Occupancy rates are holding steady for seniors housing in the second quarter of 2011, while the pace of rent growth is rising, says NIC MAP, a data analysis service of the National Investment Center for the Seniors Housing & Care Industry (NIC).
Rent growth increased fairly significantly on a quarterly basis, going from 0.9% to 1.4% between 1Q 2011 and 2Q 2011, with a slighter annual swell of 0.2%.
“This annual pace of rent growth is the highest we’ve seen in the past five quarters, and is on par with core inflation for this same time period,” says Charles Harry, director of research & analysis, NIC.
The rent growth has not deterred seniors housing renters, however, as occupancy rates either went up or remained steady.

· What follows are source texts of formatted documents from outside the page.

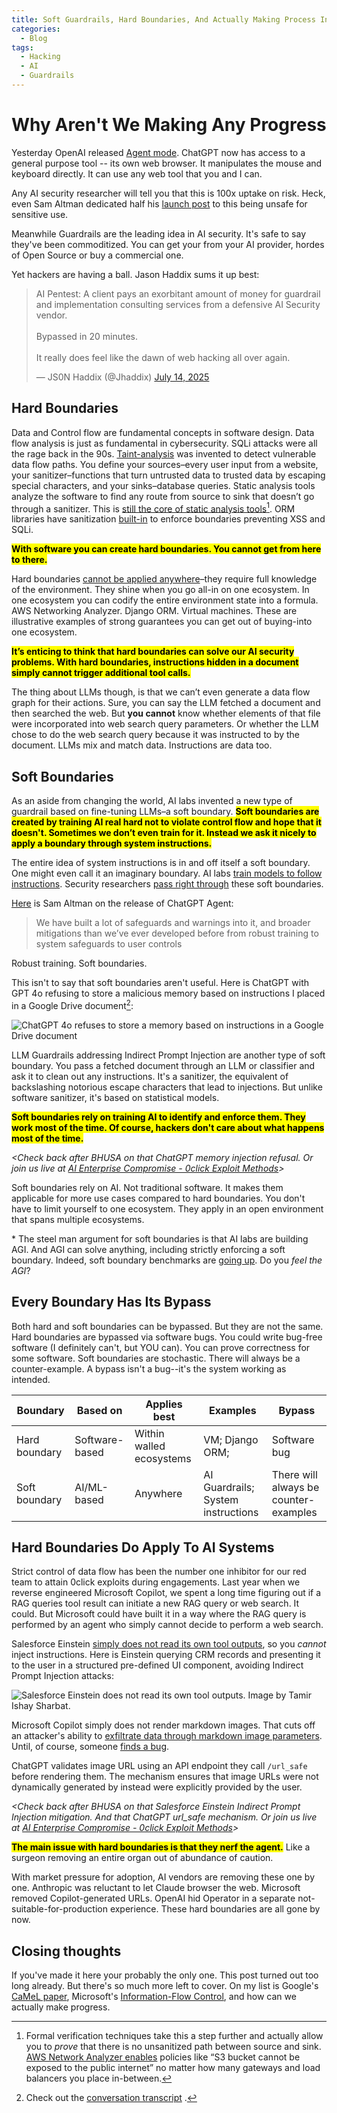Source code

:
 ```yaml
---
title: Soft Guardrails, Hard Boundaries, And Actually Making Process In Security From AI
categories:
  - Blog
tags:
  - Hacking
  - AI
  - Guardrails
---
```


# Why Aren't We Making Any Progress

Yesterday OpenAI released [Agent mode](https://openai.com/index/introducing-chatgpt-agent/).
ChatGPT now has access to a general purpose tool -- its own web browser.
It manipulates the mouse and keyboard directly. 
It can use any web tool that you and I can.

Any AI security researcher will tell you that this is 100x uptake on risk.
Heck, even Sam Altman dedicated half his [launch post](https://x.com/sama/status/1945900345378697650) to this being unsafe for sensitive use.

Meanwhile Guardrails are the leading idea in AI security. 
It's safe to say they've been commoditized.
You can get your from your AI provider, hordes of Open Source or buy a commercial one.

Yet hackers are having a ball. 
Jason Haddix sums it up best:

<blockquote class="twitter-tweet"><p lang="en" dir="ltr">AI Pentest: A client pays an exorbitant amount of money for guardrail and implementation consulting services from a defensive AI Security vendor. <br><br>Bypassed in 20 minutes.<br><br>It really does feel like the dawn of web hacking all over again.</p>&mdash; JS0N Haddix (@Jhaddix) <a href="https://twitter.com/Jhaddix/status/1944835174878859680?ref_src=twsrc%5Etfw">July 14, 2025</a></blockquote> <script async src="https://platform.twitter.com/widgets.js" charset="utf-8"></script>

## Hard Boundaries

Data and Control flow are fundamental concepts in software design. 
Data flow analysis is just as fundamental in cybersecurity. 
SQLi attacks were all the rage back in the 90s. [Taint-analysis](https://en.wikipedia.org/wiki/Taint_checking) was invented to detect vulnerable data flow paths. 
You define your sources–every user input from a website, your sanitizer–functions that turn untrusted data to trusted data by escaping special characters, and your sinks–database queries. 
Static analysis tools analyze the software to find any route from source to sink that doesn’t go through a sanitizer. This is [still the core of static analysis tools](https://codeql.github.com/docs/writing-codeql-queries/creating-path-queries/)[^1]. 
ORM libraries have sanitization [built-in](https://docs.djangoproject.com/en/5.2/topics/security/) to enforce boundaries preventing XSS and SQLi.

<mark>**With software you can create hard boundaries. 
You cannot get from here to there.**</mark>

Hard boundaries [cannot be applied anywhere](https://www.darkreading.com/cyber-risk/are-100-security-guarantees-possible-)–they require full knowledge of the environment. 
They shine when you go all-in on one ecosystem. 
In one ecosystem you can codify the entire environment state into a formula. 
AWS Networking Analyzer. 
Django ORM. 
Virtual machines.
These are illustrative examples of strong guarantees you can get out of buying-into one ecosystem.

<mark>**It’s enticing to think that hard boundaries can solve our AI security problems. 
With hard boundaries, instructions hidden in a document simply **cannot trigger** additional tool calls.**</mark>

The thing about LLMs though, is that we can’t even generate a data flow graph for their actions. 
Sure, you can say the LLM fetched a document and then searched the web. 
But **you cannot** know whether elements of that file were incorporated into web search query parameters. 
Or whether the LLM chose to do the web search query because it was instructed to by the document. 
LLMs mix and match data. Instructions are data too.

## Soft Boundaries

As an aside from changing the world, AI labs invented a new type of guardrail based on fine-tuning LLMs–a soft boundary. 
<mark>**Soft boundaries are created by training AI real hard not to violate control flow and hope that it doesn't. 
Sometimes we don’t even train for it. 
Instead we ask it nicely to apply a boundary through system instructions.**</mark>

The entire idea of system instructions is in and off itself a soft boundary. 
One might even call it an imaginary boundary. 
AI labs [train models to follow instructions](https://openai.com/index/the-instruction-hierarchy/). 
Security researchers [pass right through](https://embracethered.com/blog/posts/2024/chatgpt-gpt-4o-mini-instruction-hierarchie-bypasses/) these soft boundaries.

[Here](https://x.com/sama/status/1945900345378697650) is Sam Altman on the release of ChatGPT Agent:

> We have built a lot of safeguards and warnings into it, and broader mitigations than we’ve ever developed before from robust training to system safeguards to user controls

Robust training. 
Soft boundaries.

This isn't to say that soft boundaries aren't useful.
Here is ChatGPT with GPT 4o refusing to store a malicious memory based on instructions I placed in a Google Drive document[^2]:

![ChatGPT 4o refuses to store a memory based on instructions in a Google Drive document](/assets/images/2025-07-18-data-flow-controls-wont-save-us/chatgpt_memory_refusal.png)

LLM Guardrails addressing Indirect Prompt Injection are another type of soft boundary. 
You pass a fetched document through an LLM or classifier and ask it to clean out any instructions. 
It's a sanitizer, the equivalent of backslashing notorious escape characters that lead to injections. 
But unlike software sanitizer, it's based on statistical models. 

<mark>**Soft boundaries rely on training AI to identify and enforce them. 
They work most of the time. 
Of course, hackers don't care about what happens most of the time.**</mark>


_\<Check back after BHUSA on that ChatGPT memory injection refusal. Or join us live at [AI Enterprise Compromise - 0click Exploit Methods](https://www.blackhat.com/us-25/briefings/schedule/index.html#ai-enterprise-compromise---0click-exploit-methods-46442)\>_

Soft boundaries rely on AI.
Not traditional software. 
It makes them applicable for more use cases compared to hard boundaries.
You don't have to limit yourself to one ecosystem. 
They apply in an open environment that spans multiple ecosystems.

\* The steel man argument for soft boundaries is that AI labs are building AGI. 
And AGI can solve anything, including strictly enforcing a soft boundary.
Indeed, soft boundary benchmarks are [going up](https://arxiv.org/abs/2312.14197).
Do you _feel the AGI_?

## Every Boundary Has Its Bypass

Both hard and soft boundaries can be bypassed.
But they are not the same.
Hard boundaries are bypassed via software bugs.
You could write bug-free software (I definitely can't, but YOU can). You can prove correctness for some software.
Soft boundaries are stochastic.
There will always be a counter-example.
A bypass isn't a bug--it's the system working as intended.

| Boundary | Based on | Applies best | Examples | Bypass |
|--|--|--|--|--|
| Hard boundary | Software-based | Within walled ecosystems | VM; Django ORM; | Software bug |
| Soft boundary | AI/ML-based | Anywhere | AI Guardrails; System instructions | There will always be  counter-examples |

## Hard Boundaries Do Apply To AI Systems

Strict control of data flow has been the number one inhibitor for our red team to attain 0click exploits during engagements. 
Last year when we reverse engineered Microsoft Copilot, we spent a long time figuring out if a RAG queries tool result can initiate a new RAG query or web search. 
It could. 
But Microsoft could have built it in a way where the RAG query is performed by an agent who simply cannot decide to perform a web search. 

Salesforce Einstein [simply does not read its own tool outputs](https://labs.zenity.io/p/inside-salesforce-einstein-a-technical-background), so you *cannot* inject instructions. 
Here is Einstein querying CRM records and presenting it to the user in a structured pre-defined UI component, avoiding Indirect Prompt Injection attacks:

![Salesforce Einstein does not read its own tool outputs. Image by Tamir Ishay Sharbat.](/assets/images/2025-07-18-data-flow-controls-wont-save-us/salesforce_crm_result.png)

Microsoft Copilot simply does not render markdown images.
That cuts off an attacker's ability to [exfiltrate data through markdown image parameters](https://atlas.mitre.org/techniques/AML.T0077).
Until, of course, someone [finds a bug](https://labs.zenity.io/p/echoleak-a-reminder-that-ai-agent-risks-are-here-to-stay-3cf3).

ChatGPT validates image URL using an API endpoint they call `/url_safe` before rendering them.
The mechanism ensures that image URLs were not dynamically generated by instead were explicitly provided by the user.

_\<Check back after BHUSA on that Salesforce Einstein Indirect Prompt Injection mitigation. And that ChatGPT url_safe mechanism. Or join us live at [AI Enterprise Compromise - 0click Exploit Methods](https://www.blackhat.com/us-25/briefings/schedule/index.html#ai-enterprise-compromise---0click-exploit-methods-46442)\>_

<mark>**The main issue with hard boundaries is that they nerf the agent.**</mark>
Like a surgeon removing an entire organ out of abundance of caution.

With market pressure for adoption, AI vendors are removing these one by one.
Anthropic was reluctant to let Claude browser the web.
Microsoft removed Copilot-generated URLs.
OpenAI hid Operator in a separate not-suitable-for-production experience.
These hard boundaries are all gone by now.

## Closing thoughts

If you've made it here your probably the only one. 
This post turned out too long already.
But there's so much more left to cover.
On my list is Google's [CaMeL paper](https://arxiv.org/abs/2503.18813), Microsoft's [Information-Flow Control](https://arxiv.org/abs/2505.23643), and how can we actually make progress.


[^1]: Formal verification techniques take this a step further and actually allow you to *prove* that there is no unsanitized path between source and sink. [AWS Network Analyzer enables](https://aws.amazon.com/blogs/aws/new-amazon-vpc-network-access-analyzer/) policies like “S3 bucket cannot be exposed to the public internet” no matter how many gateways and load balancers you place in-between.

[^2]: Check out the [conversation transcript](https://chatgpt.com/share/e/687a40e8-25bc-8002-ba2a-b86b4727c1f0) .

From 2Q 2010 to 2Q 2011, there was a 0.5% increase in the seniors housing occupancy rate, whereas there was no fluctuation whatsoever between this quarter and last, with the average occupancy rate resting at 88%. This rate is 0.7% above its cyclical low of 87.3% in 1Q 2010, the data analysis shows.
Occupancy rates for both independent and assisted living properties have also shown stability from last quarter’s rates. Occupancy increased slightly from 88.4% to 88.5% for assisted living, while independent living occupancy rates remained the same.
However, while rates haven’t exhibited much change on a quarterly basis, independent living occupancy has increased 0.6% from its cyclical low of 87.1% in 1Q 2010. Assisted living, on the other hand, peaked in 3Q 2008 with an 88.8% occupancy rate, and even though 2Q 2011 rates don’t quite match that, they’re at the highest levels since that time.
“While occupancy rates are currently trending sideways, they have moved from beyond their recent cyclical lows,” says Harry.
Even though occupancy rates have been holding steady, annual inventory growth isn’t making such a strong showing. In the second quarter, the inventory growth rested at 1.1%, down 0.2% from the previous quarter. While this isn’t a huge decline, it’s substantially lower than 2Q 2010’s 2.1% inventory growth, and NIC says this is the lowest level seen in the current market cycle. Despite this, however, construction vs. inventory seniors housing maintained its 1Q 2011 level at 1.9%.
The second quarter’s annual absorption rate, at 1.6%, is down somewhat from last year’s 1.9%, and has decreased from the first quarter’s 2.1%. However, Harry says this lower rate reflects the continuing softness in both the economy and the housing market.
The occupancy rate for nursing care decreased slightly to 88.4%, down from the previous quarter’s 88.5%. Annual inventory growth for nursing care fell 0.1% in the second quarter, while the annual pace for private pay rents went up 3.3%, matching the first quarter’s pace.